*** Opening Material to process ***
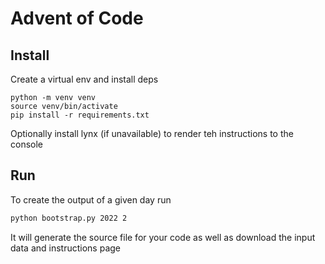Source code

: # Advent of Code

## Install

Create a virtual env and install deps

```
python -m venv venv
source venv/bin/activate
pip install -r requirements.txt 
```

Optionally install lynx (if unavailable) to render teh instructions to the console


## Run

To create the output of a given day run 

```bash
python bootstrap.py 2022 2
```

It will generate the source file for your code as well as download the input data and instructions page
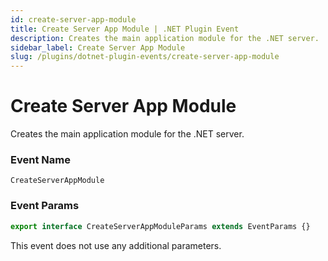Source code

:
 ```yaml
---
id: create-server-app-module
title: Create Server App Module | .NET Plugin Event
description: Creates the main application module for the .NET server.
sidebar_label: Create Server App Module
slug: /plugins/dotnet-plugin-events/create-server-app-module
---
```


# Create Server App Module


Creates the main application module for the .NET server.

### Event Name

`CreateServerAppModule`

### Event Params

```ts
export interface CreateServerAppModuleParams extends EventParams {}
```

This event does not use any additional parameters.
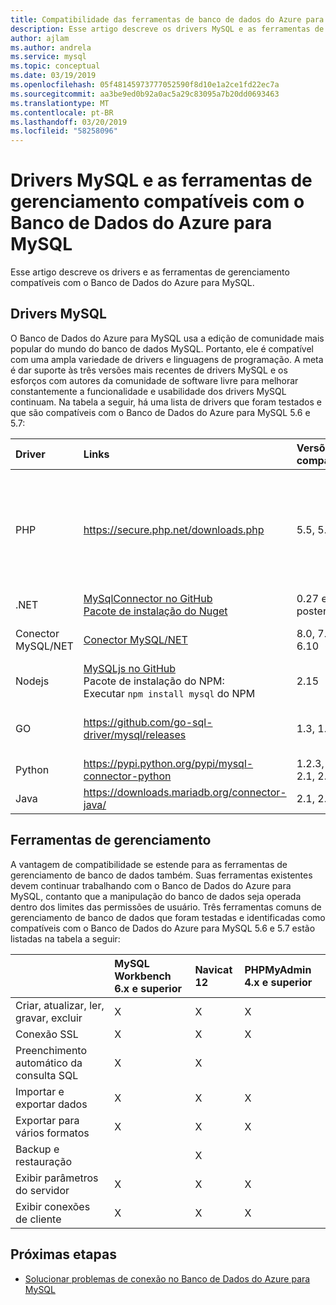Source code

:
 ```yaml
---
title: Compatibilidade das ferramentas de banco de dados do Azure para drivers MySQL e gerenciamento
description: Esse artigo descreve os drivers MySQL e as ferramentas de gerenciamento compatíveis com o Banco de Dados do Azure para MySQL.
author: ajlam
ms.author: andrela
ms.service: mysql
ms.topic: conceptual
ms.date: 03/19/2019
ms.openlocfilehash: 05f48145973777052590f8d10e1a2ce1fd22ec7a
ms.sourcegitcommit: aa3be9ed0b92a0ac5a29c83095a7b20dd0693463
ms.translationtype: MT
ms.contentlocale: pt-BR
ms.lasthandoff: 03/20/2019
ms.locfileid: "58258096"
---
```

# <a name="mysql-drivers-and-management-tools-compatible-with-azure-database-for-mysql"></a>Drivers MySQL e as ferramentas de gerenciamento compatíveis com o Banco de Dados do Azure para MySQL
Esse artigo descreve os drivers e as ferramentas de gerenciamento compatíveis com o Banco de Dados do Azure para MySQL.

## <a name="mysql-drivers"></a>Drivers MySQL
O Banco de Dados do Azure para MySQL usa a edição de comunidade mais popular do mundo do banco de dados MySQL. Portanto, ele é compatível com uma ampla variedade de drivers e linguagens de programação. A meta é dar suporte às três versões mais recentes de drivers MySQL e os esforços com autores da comunidade de software livre para melhorar constantemente a funcionalidade e usabilidade dos drivers MySQL continuam. Na tabela a seguir, há uma lista de drivers que foram testados e que são compatíveis com o Banco de Dados do Azure para MySQL 5.6 e 5.7:

| **Driver** | **Links** | **Versões compatíveis** | **Versões incompatíveis** | **Observações** |
| :-------- | :------------------------ | :----------- | :---------------------- | :--------------------------------------- |
| PHP | https://secure.php.net/downloads.php | 5.5, 5.6, 7.x | 5,3 | Para a conexão PHP 7.0 com o SSL MySQLi, adicione MYSQLI_CLIENT_SSL_DONT_VERIFY_SERVER_CERT na cadeia de conexão. <br> ```mysqli_real_connect($conn, $host, $username, $password, $db_name, 3306, NULL, MYSQLI_CLIENT_SSL_DONT_VERIFY_SERVER_CERT);```<br> PDO defina a opção ```PDO::MYSQL_ATTR_SSL_VERIFY_SERVER_CERT``` como false.|
| .NET | [MySqlConnector no GitHub](https://github.com/mysql-net/MySqlConnector) <br> [Pacote de instalação do Nuget](https://www.nuget.org/packages/MySqlConnector/) | 0.27 e posterior | 0.26.5 e anterior | |
| Conector MySQL/NET | [Conector MySQL/NET](https://github.com/mysql/mysql-connector-net) | 8.0, 7.0, 6.10 |  | Um bug de codificação pode causar falha em alguns sistemas não - UTF8 Windows nas conexões. |
| Nodejs |  [MySQLjs no GitHub](https://github.com/mysqljs/mysql/) <br> Pacote de instalação do NPM:<br> Executar `npm install mysql` do NPM | 2.15 | 2.14.1 e anterior | |
| GO | https://github.com/go-sql-driver/mysql/releases | 1.3, 1.4 | 1.2 e anterior | Use `allowNativePasswords=true` na cadeia de conexão para a versão 1.3. Versão 1.4 contém uma correção e `allowNativePasswords=true` não é mais necessário. |
| Python | https://pypi.python.org/pypi/mysql-connector-python | 1.2.3, 2.0, 2.1, 2.2 | 1.2.2 e anterior | |
| Java | https://downloads.mariadb.org/connector-java/ | 2.1, 2.0, 1.6 | 1.5.5 e anterior | |

## <a name="management-tools"></a>Ferramentas de gerenciamento
A vantagem de compatibilidade se estende para as ferramentas de gerenciamento de banco de dados também. Suas ferramentas existentes devem continuar trabalhando com o Banco de Dados do Azure para MySQL, contanto que a manipulação do banco de dados seja operada dentro dos limites das permissões de usuário. Três ferramentas comuns de gerenciamento de banco de dados que foram testadas e identificadas como compatíveis com o Banco de Dados do Azure para MySQL 5.6 e 5.7 estão listadas na tabela a seguir:

|                                     | **MySQL Workbench 6.x e superior** | **Navicat 12** | **PHPMyAdmin 4.x e superior** |
| :---------------------------------- | :----------------------------- | :------------- | :-------------------------|
| Criar, atualizar, ler, gravar, excluir | X | X | X |
| Conexão SSL | X | X | X |
| Preenchimento automático da consulta SQL | X | X |  |
| Importar e exportar dados | X | X | X |
| Exportar para vários formatos | X | X | X |
| Backup e restauração |  | X |  |
| Exibir parâmetros do servidor | X | X | X |
| Exibir conexões de cliente | X | X | X |

## <a name="next-steps"></a>Próximas etapas

- [Solucionar problemas de conexão no Banco de Dados do Azure para MySQL](howto-troubleshoot-common-connection-issues.md)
*** Closing Material to process ***
About this task: Print the material above once more, exactly. No pictures belong in it.

Solution for this problem:
Source code

: # Advent of Code

## Install

Create a virtual env and install deps

```
python -m venv venv
source venv/bin/activate
pip install -r requirements.txt 
```

Optionally install lynx (if unavailable) to render teh instructions to the console


## Run

To create the output of a given day run 

```bash
python bootstrap.py 2022 2
```

It will generate the source file for your code as well as download the input data and instructions page
Source code

:
 ```yaml
---
id: create-server-app-module
title: Create Server App Module | .NET Plugin Event
description: Creates the main application module for the .NET server.
sidebar_label: Create Server App Module
slug: /plugins/dotnet-plugin-events/create-server-app-module
---
```


# Create Server App Module


Creates the main application module for the .NET server.

### Event Name

`CreateServerAppModule`

### Event Params

```ts
export interface CreateServerAppModuleParams extends EventParams {}
```

This event does not use any additional parameters.
Source code

:
 ```yaml
---
title: Compatibilidade das ferramentas de banco de dados do Azure para drivers MySQL e gerenciamento
description: Esse artigo descreve os drivers MySQL e as ferramentas de gerenciamento compatíveis com o Banco de Dados do Azure para MySQL.
author: ajlam
ms.author: andrela
ms.service: mysql
ms.topic: conceptual
ms.date: 03/19/2019
ms.openlocfilehash: 05f48145973777052590f8d10e1a2ce1fd22ec7a
ms.sourcegitcommit: aa3be9ed0b92a0ac5a29c83095a7b20dd0693463
ms.translationtype: MT
ms.contentlocale: pt-BR
ms.lasthandoff: 03/20/2019
ms.locfileid: "58258096"
---
```

# <a name="mysql-drivers-and-management-tools-compatible-with-azure-database-for-mysql"></a>Drivers MySQL e as ferramentas de gerenciamento compatíveis com o Banco de Dados do Azure para MySQL
Esse artigo descreve os drivers e as ferramentas de gerenciamento compatíveis com o Banco de Dados do Azure para MySQL.

## <a name="mysql-drivers"></a>Drivers MySQL
O Banco de Dados do Azure para MySQL usa a edição de comunidade mais popular do mundo do banco de dados MySQL. Portanto, ele é compatível com uma ampla variedade de drivers e linguagens de programação. A meta é dar suporte às três versões mais recentes de drivers MySQL e os esforços com autores da comunidade de software livre para melhorar constantemente a funcionalidade e usabilidade dos drivers MySQL continuam. Na tabela a seguir, há uma lista de drivers que foram testados e que são compatíveis com o Banco de Dados do Azure para MySQL 5.6 e 5.7:

| **Driver** | **Links** | **Versões compatíveis** | **Versões incompatíveis** | **Observações** |
| :-------- | :------------------------ | :----------- | :---------------------- | :--------------------------------------- |
| PHP | https://secure.php.net/downloads.php | 5.5, 5.6, 7.x | 5,3 | Para a conexão PHP 7.0 com o SSL MySQLi, adicione MYSQLI_CLIENT_SSL_DONT_VERIFY_SERVER_CERT na cadeia de conexão. <br> ```mysqli_real_connect($conn, $host, $username, $password, $db_name, 3306, NULL, MYSQLI_CLIENT_SSL_DONT_VERIFY_SERVER_CERT);```<br> PDO defina a opção ```PDO::MYSQL_ATTR_SSL_VERIFY_SERVER_CERT``` como false.|
| .NET | [MySqlConnector no GitHub](https://github.com/mysql-net/MySqlConnector) <br> [Pacote de instalação do Nuget](https://www.nuget.org/packages/MySqlConnector/) | 0.27 e posterior | 0.26.5 e anterior | |
| Conector MySQL/NET | [Conector MySQL/NET](https://github.com/mysql/mysql-connector-net) | 8.0, 7.0, 6.10 |  | Um bug de codificação pode causar falha em alguns sistemas não - UTF8 Windows nas conexões. |
| Nodejs |  [MySQLjs no GitHub](https://github.com/mysqljs/mysql/) <br> Pacote de instalação do NPM:<br> Executar `npm install mysql` do NPM | 2.15 | 2.14.1 e anterior | |
| GO | https://github.com/go-sql-driver/mysql/releases | 1.3, 1.4 | 1.2 e anterior | Use `allowNativePasswords=true` na cadeia de conexão para a versão 1.3. Versão 1.4 contém uma correção e `allowNativePasswords=true` não é mais necessário. |
| Python | https://pypi.python.org/pypi/mysql-connector-python | 1.2.3, 2.0, 2.1, 2.2 | 1.2.2 e anterior | |
| Java | https://downloads.mariadb.org/connector-java/ | 2.1, 2.0, 1.6 | 1.5.5 e anterior | |

## <a name="management-tools"></a>Ferramentas de gerenciamento
A vantagem de compatibilidade se estende para as ferramentas de gerenciamento de banco de dados também. Suas ferramentas existentes devem continuar trabalhando com o Banco de Dados do Azure para MySQL, contanto que a manipulação do banco de dados seja operada dentro dos limites das permissões de usuário. Três ferramentas comuns de gerenciamento de banco de dados que foram testadas e identificadas como compatíveis com o Banco de Dados do Azure para MySQL 5.6 e 5.7 estão listadas na tabela a seguir:

|                                     | **MySQL Workbench 6.x e superior** | **Navicat 12** | **PHPMyAdmin 4.x e superior** |
| :---------------------------------- | :----------------------------- | :------------- | :-------------------------|
| Criar, atualizar, ler, gravar, excluir | X | X | X |
| Conexão SSL | X | X | X |
| Preenchimento automático da consulta SQL | X | X |  |
| Importar e exportar dados | X | X | X |
| Exportar para vários formatos | X | X | X |
| Backup e restauração |  | X |  |
| Exibir parâmetros do servidor | X | X | X |
| Exibir conexões de cliente | X | X | X |

## <a name="next-steps"></a>Próximas etapas

- [Solucionar problemas de conexão no Banco de Dados do Azure para MySQL](howto-troubleshoot-common-connection-issues.md)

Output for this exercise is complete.